▶ [What this task involves]:
Keyword search on "documento": report each line of the records that contains it.

........

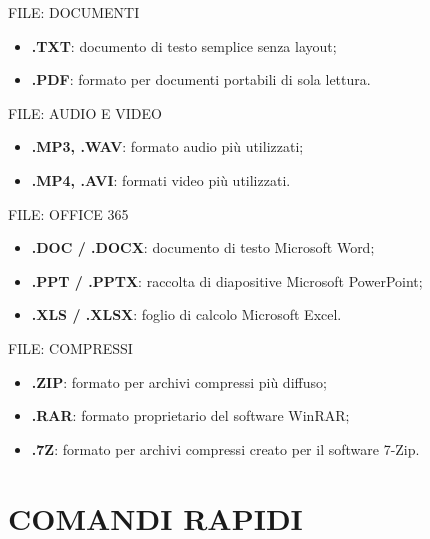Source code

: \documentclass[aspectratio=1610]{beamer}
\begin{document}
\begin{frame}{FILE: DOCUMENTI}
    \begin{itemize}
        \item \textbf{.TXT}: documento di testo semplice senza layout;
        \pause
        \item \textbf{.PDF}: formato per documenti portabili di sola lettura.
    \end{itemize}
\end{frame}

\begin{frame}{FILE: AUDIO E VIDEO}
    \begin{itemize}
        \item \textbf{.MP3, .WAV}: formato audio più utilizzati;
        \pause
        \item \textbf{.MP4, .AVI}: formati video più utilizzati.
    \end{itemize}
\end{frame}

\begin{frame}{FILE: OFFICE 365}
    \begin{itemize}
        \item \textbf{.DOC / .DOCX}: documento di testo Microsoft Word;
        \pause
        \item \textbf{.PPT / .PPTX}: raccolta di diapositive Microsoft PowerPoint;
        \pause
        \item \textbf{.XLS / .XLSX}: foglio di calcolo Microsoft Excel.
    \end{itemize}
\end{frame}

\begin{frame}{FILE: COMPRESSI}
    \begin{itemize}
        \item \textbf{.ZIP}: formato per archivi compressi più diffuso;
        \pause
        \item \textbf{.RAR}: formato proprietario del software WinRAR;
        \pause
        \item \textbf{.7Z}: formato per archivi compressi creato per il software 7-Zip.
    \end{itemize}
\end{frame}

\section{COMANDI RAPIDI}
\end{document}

........

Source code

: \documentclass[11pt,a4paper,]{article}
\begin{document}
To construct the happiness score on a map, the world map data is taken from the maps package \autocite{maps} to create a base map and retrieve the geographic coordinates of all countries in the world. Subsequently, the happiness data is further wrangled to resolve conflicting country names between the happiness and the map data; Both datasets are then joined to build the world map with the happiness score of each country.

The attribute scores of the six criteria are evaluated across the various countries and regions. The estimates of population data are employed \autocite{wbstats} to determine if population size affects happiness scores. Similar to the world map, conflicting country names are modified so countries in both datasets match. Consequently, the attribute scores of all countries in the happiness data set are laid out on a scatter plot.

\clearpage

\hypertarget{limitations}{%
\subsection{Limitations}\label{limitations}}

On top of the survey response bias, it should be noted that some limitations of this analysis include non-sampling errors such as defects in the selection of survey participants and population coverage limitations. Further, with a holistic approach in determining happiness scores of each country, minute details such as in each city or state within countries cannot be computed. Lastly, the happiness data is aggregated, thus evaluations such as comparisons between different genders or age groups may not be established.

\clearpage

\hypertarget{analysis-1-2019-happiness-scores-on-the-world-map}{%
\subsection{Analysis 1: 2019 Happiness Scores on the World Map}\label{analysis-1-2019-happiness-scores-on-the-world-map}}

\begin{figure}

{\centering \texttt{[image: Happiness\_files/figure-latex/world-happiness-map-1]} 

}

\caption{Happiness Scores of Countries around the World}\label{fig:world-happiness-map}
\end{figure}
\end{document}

........

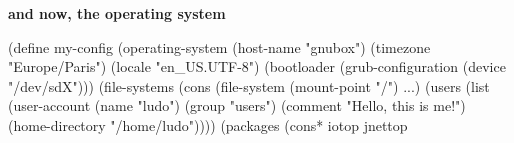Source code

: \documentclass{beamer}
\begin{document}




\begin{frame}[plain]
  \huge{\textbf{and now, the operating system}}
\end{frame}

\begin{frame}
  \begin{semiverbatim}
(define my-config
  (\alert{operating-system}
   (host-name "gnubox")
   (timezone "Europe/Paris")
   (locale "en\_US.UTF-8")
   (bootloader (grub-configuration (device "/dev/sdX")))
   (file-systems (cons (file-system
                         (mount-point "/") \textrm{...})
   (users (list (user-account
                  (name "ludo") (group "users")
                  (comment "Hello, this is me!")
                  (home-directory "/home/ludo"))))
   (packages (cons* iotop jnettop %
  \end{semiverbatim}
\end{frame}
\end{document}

........

▶ [Task response]:
        \item \textbf{.TXT}: documento di testo semplice senza layout;
        \item \textbf{.DOC / .DOCX}: documento di testo Microsoft Word;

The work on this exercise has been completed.